DATA SHOWN:
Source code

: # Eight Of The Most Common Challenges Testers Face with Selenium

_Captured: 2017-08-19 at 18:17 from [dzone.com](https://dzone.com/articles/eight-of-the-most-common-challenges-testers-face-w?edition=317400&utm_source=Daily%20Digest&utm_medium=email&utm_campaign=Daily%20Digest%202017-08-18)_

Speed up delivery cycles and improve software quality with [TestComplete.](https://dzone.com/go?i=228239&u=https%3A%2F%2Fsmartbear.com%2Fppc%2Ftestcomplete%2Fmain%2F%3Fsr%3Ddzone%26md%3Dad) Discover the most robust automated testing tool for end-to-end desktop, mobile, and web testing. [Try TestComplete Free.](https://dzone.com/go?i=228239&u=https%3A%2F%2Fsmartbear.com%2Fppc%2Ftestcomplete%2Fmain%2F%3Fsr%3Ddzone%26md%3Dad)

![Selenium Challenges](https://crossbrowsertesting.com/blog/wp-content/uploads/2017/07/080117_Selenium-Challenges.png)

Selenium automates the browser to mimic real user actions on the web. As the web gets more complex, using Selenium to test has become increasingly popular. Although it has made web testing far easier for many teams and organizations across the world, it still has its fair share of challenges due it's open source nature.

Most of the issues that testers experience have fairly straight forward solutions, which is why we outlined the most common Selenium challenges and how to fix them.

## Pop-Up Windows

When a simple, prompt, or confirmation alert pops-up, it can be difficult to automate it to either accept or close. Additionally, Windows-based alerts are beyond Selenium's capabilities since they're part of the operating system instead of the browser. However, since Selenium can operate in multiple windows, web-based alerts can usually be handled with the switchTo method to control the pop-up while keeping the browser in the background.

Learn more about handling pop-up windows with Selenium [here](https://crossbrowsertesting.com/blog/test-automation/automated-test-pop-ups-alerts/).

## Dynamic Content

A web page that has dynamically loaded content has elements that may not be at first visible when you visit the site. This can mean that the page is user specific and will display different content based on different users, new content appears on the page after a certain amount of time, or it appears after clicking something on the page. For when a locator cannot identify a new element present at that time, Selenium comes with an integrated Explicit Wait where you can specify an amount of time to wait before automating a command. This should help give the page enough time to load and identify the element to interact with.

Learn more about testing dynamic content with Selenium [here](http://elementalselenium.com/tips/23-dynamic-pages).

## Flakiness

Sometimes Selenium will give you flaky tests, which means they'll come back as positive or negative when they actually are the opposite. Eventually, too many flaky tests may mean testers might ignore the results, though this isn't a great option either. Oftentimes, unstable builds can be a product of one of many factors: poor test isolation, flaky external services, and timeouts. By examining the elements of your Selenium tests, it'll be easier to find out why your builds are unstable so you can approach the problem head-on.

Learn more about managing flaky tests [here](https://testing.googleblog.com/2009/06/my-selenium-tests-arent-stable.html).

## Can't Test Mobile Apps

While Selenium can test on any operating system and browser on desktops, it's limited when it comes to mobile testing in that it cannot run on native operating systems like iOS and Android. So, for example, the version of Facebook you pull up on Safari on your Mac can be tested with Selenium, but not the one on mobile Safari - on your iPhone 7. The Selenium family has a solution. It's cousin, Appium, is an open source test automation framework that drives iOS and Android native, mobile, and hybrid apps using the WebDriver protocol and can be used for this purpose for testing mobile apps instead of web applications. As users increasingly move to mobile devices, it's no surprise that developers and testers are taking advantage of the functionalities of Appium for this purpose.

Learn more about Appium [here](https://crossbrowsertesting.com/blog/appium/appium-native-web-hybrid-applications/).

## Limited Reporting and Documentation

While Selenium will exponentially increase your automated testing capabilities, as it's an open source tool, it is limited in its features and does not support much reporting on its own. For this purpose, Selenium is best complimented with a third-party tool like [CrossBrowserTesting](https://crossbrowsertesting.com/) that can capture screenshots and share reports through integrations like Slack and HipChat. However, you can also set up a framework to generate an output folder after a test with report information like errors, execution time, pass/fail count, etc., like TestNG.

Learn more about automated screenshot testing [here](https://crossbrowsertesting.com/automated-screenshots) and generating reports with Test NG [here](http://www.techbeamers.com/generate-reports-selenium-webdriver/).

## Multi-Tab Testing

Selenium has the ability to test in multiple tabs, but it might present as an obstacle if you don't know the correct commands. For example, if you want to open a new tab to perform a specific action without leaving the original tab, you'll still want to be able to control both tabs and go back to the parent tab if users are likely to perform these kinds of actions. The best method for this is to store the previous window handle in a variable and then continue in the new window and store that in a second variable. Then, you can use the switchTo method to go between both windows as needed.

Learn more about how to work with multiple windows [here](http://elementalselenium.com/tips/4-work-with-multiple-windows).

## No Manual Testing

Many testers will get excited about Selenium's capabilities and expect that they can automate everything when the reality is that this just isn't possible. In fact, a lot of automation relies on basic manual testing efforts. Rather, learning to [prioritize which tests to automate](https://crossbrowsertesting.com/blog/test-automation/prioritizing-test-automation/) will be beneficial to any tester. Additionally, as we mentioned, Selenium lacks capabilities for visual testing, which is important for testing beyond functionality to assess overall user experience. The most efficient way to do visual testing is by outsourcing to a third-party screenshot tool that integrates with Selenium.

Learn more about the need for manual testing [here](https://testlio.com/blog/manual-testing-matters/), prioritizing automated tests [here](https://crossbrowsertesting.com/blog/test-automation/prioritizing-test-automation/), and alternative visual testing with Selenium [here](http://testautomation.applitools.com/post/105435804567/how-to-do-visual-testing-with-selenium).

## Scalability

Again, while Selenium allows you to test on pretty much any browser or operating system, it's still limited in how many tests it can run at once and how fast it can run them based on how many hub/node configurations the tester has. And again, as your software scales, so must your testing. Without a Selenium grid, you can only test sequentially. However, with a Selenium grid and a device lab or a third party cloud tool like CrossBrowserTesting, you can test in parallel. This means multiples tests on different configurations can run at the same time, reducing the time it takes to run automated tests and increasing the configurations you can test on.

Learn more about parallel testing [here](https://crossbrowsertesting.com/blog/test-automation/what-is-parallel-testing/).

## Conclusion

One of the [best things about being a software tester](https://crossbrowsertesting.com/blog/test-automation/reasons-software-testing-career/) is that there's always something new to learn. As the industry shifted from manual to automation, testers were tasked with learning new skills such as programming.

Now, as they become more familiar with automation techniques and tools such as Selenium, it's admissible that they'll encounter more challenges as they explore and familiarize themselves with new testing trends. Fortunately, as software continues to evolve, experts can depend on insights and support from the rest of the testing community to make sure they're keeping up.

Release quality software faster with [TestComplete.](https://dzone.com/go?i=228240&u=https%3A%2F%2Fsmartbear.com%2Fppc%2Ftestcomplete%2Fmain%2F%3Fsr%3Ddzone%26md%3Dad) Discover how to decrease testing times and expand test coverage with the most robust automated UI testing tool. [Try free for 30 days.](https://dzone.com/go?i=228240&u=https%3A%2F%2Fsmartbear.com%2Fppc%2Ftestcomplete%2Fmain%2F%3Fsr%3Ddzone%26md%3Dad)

WHAT IS NEEDED: Each of the entries must be set down exactly, none omitted.

WRITTEN RESPONSE:
Source code

: # Eight Of The Most Common Challenges Testers Face with Selenium

_Captured: 2017-08-19 at 18:17 from [dzone.com](https://dzone.com/articles/eight-of-the-most-common-challenges-testers-face-w?edition=317400&utm_source=Daily%20Digest&utm_medium=email&utm_campaign=Daily%20Digest%202017-08-18)_

Speed up delivery cycles and improve software quality with [TestComplete.](https://dzone.com/go?i=228239&u=https%3A%2F%2Fsmartbear.com%2Fppc%2Ftestcomplete%2Fmain%2F%3Fsr%3Ddzone%26md%3Dad) Discover the most robust automated testing tool for end-to-end desktop, mobile, and web testing. [Try TestComplete Free.](https://dzone.com/go?i=228239&u=https%3A%2F%2Fsmartbear.com%2Fppc%2Ftestcomplete%2Fmain%2F%3Fsr%3Ddzone%26md%3Dad)

![Selenium Challenges](https://crossbrowsertesting.com/blog/wp-content/uploads/2017/07/080117_Selenium-Challenges.png)

Selenium automates the browser to mimic real user actions on the web. As the web gets more complex, using Selenium to test has become increasingly popular. Although it has made web testing far easier for many teams and organizations across the world, it still has its fair share of challenges due it's open source nature.

Most of the issues that testers experience have fairly straight forward solutions, which is why we outlined the most common Selenium challenges and how to fix them.

## Pop-Up Windows

When a simple, prompt, or confirmation alert pops-up, it can be difficult to automate it to either accept or close. Additionally, Windows-based alerts are beyond Selenium's capabilities since they're part of the operating system instead of the browser. However, since Selenium can operate in multiple windows, web-based alerts can usually be handled with the switchTo method to control the pop-up while keeping the browser in the background.

Learn more about handling pop-up windows with Selenium [here](https://crossbrowsertesting.com/blog/test-automation/automated-test-pop-ups-alerts/).

## Dynamic Content

A web page that has dynamically loaded content has elements that may not be at first visible when you visit the site. This can mean that the page is user specific and will display different content based on different users, new content appears on the page after a certain amount of time, or it appears after clicking something on the page. For when a locator cannot identify a new element present at that time, Selenium comes with an integrated Explicit Wait where you can specify an amount of time to wait before automating a command. This should help give the page enough time to load and identify the element to interact with.

Learn more about testing dynamic content with Selenium [here](http://elementalselenium.com/tips/23-dynamic-pages).

## Flakiness

Sometimes Selenium will give you flaky tests, which means they'll come back as positive or negative when they actually are the opposite. Eventually, too many flaky tests may mean testers might ignore the results, though this isn't a great option either. Oftentimes, unstable builds can be a product of one of many factors: poor test isolation, flaky external services, and timeouts. By examining the elements of your Selenium tests, it'll be easier to find out why your builds are unstable so you can approach the problem head-on.

Learn more about managing flaky tests [here](https://testing.googleblog.com/2009/06/my-selenium-tests-arent-stable.html).

## Can't Test Mobile Apps

While Selenium can test on any operating system and browser on desktops, it's limited when it comes to mobile testing in that it cannot run on native operating systems like iOS and Android. So, for example, the version of Facebook you pull up on Safari on your Mac can be tested with Selenium, but not the one on mobile Safari - on your iPhone 7. The Selenium family has a solution. It's cousin, Appium, is an open source test automation framework that drives iOS and Android native, mobile, and hybrid apps using the WebDriver protocol and can be used for this purpose for testing mobile apps instead of web applications. As users increasingly move to mobile devices, it's no surprise that developers and testers are taking advantage of the functionalities of Appium for this purpose.

Learn more about Appium [here](https://crossbrowsertesting.com/blog/appium/appium-native-web-hybrid-applications/).

## Limited Reporting and Documentation

While Selenium will exponentially increase your automated testing capabilities, as it's an open source tool, it is limited in its features and does not support much reporting on its own. For this purpose, Selenium is best complimented with a third-party tool like [CrossBrowserTesting](https://crossbrowsertesting.com/) that can capture screenshots and share reports through integrations like Slack and HipChat. However, you can also set up a framework to generate an output folder after a test with report information like errors, execution time, pass/fail count, etc., like TestNG.

Learn more about automated screenshot testing [here](https://crossbrowsertesting.com/automated-screenshots) and generating reports with Test NG [here](http://www.techbeamers.com/generate-reports-selenium-webdriver/).

## Multi-Tab Testing

Selenium has the ability to test in multiple tabs, but it might present as an obstacle if you don't know the correct commands. For example, if you want to open a new tab to perform a specific action without leaving the original tab, you'll still want to be able to control both tabs and go back to the parent tab if users are likely to perform these kinds of actions. The best method for this is to store the previous window handle in a variable and then continue in the new window and store that in a second variable. Then, you can use the switchTo method to go between both windows as needed.

Learn more about how to work with multiple windows [here](http://elementalselenium.com/tips/4-work-with-multiple-windows).

## No Manual Testing

Many testers will get excited about Selenium's capabilities and expect that they can automate everything when the reality is that this just isn't possible. In fact, a lot of automation relies on basic manual testing efforts. Rather, learning to [prioritize which tests to automate](https://crossbrowsertesting.com/blog/test-automation/prioritizing-test-automation/) will be beneficial to any tester. Additionally, as we mentioned, Selenium lacks capabilities for visual testing, which is important for testing beyond functionality to assess overall user experience. The most efficient way to do visual testing is by outsourcing to a third-party screenshot tool that integrates with Selenium.

Learn more about the need for manual testing [here](https://testlio.com/blog/manual-testing-matters/), prioritizing automated tests [here](https://crossbrowsertesting.com/blog/test-automation/prioritizing-test-automation/), and alternative visual testing with Selenium [here](http://testautomation.applitools.com/post/105435804567/how-to-do-visual-testing-with-selenium).

## Scalability

Again, while Selenium allows you to test on pretty much any browser or operating system, it's still limited in how many tests it can run at once and how fast it can run them based on how many hub/node configurations the tester has. And again, as your software scales, so must your testing. Without a Selenium grid, you can only test sequentially. However, with a Selenium grid and a device lab or a third party cloud tool like CrossBrowserTesting, you can test in parallel. This means multiples tests on different configurations can run at the same time, reducing the time it takes to run automated tests and increasing the configurations you can test on.

Learn more about parallel testing [here](https://crossbrowsertesting.com/blog/test-automation/what-is-parallel-testing/).

## Conclusion

One of the [best things about being a software tester](https://crossbrowsertesting.com/blog/test-automation/reasons-software-testing-career/) is that there's always something new to learn. As the industry shifted from manual to automation, testers were tasked with learning new skills such as programming.

Now, as they become more familiar with automation techniques and tools such as Selenium, it's admissible that they'll encounter more challenges as they explore and familiarize themselves with new testing trends. Fortunately, as software continues to evolve, experts can depend on insights and support from the rest of the testing community to make sure they're keeping up.

Release quality software faster with [TestComplete.](https://dzone.com/go?i=228240&u=https%3A%2F%2Fsmartbear.com%2Fppc%2Ftestcomplete%2Fmain%2F%3Fsr%3Ddzone%26md%3Dad) Discover how to decrease testing times and expand test coverage with the most robust automated UI testing tool. [Try free for 30 days.](https://dzone.com/go?i=228240&u=https%3A%2F%2Fsmartbear.com%2Fppc%2Ftestcomplete%2Fmain%2F%3Fsr%3Ddzone%26md%3Dad)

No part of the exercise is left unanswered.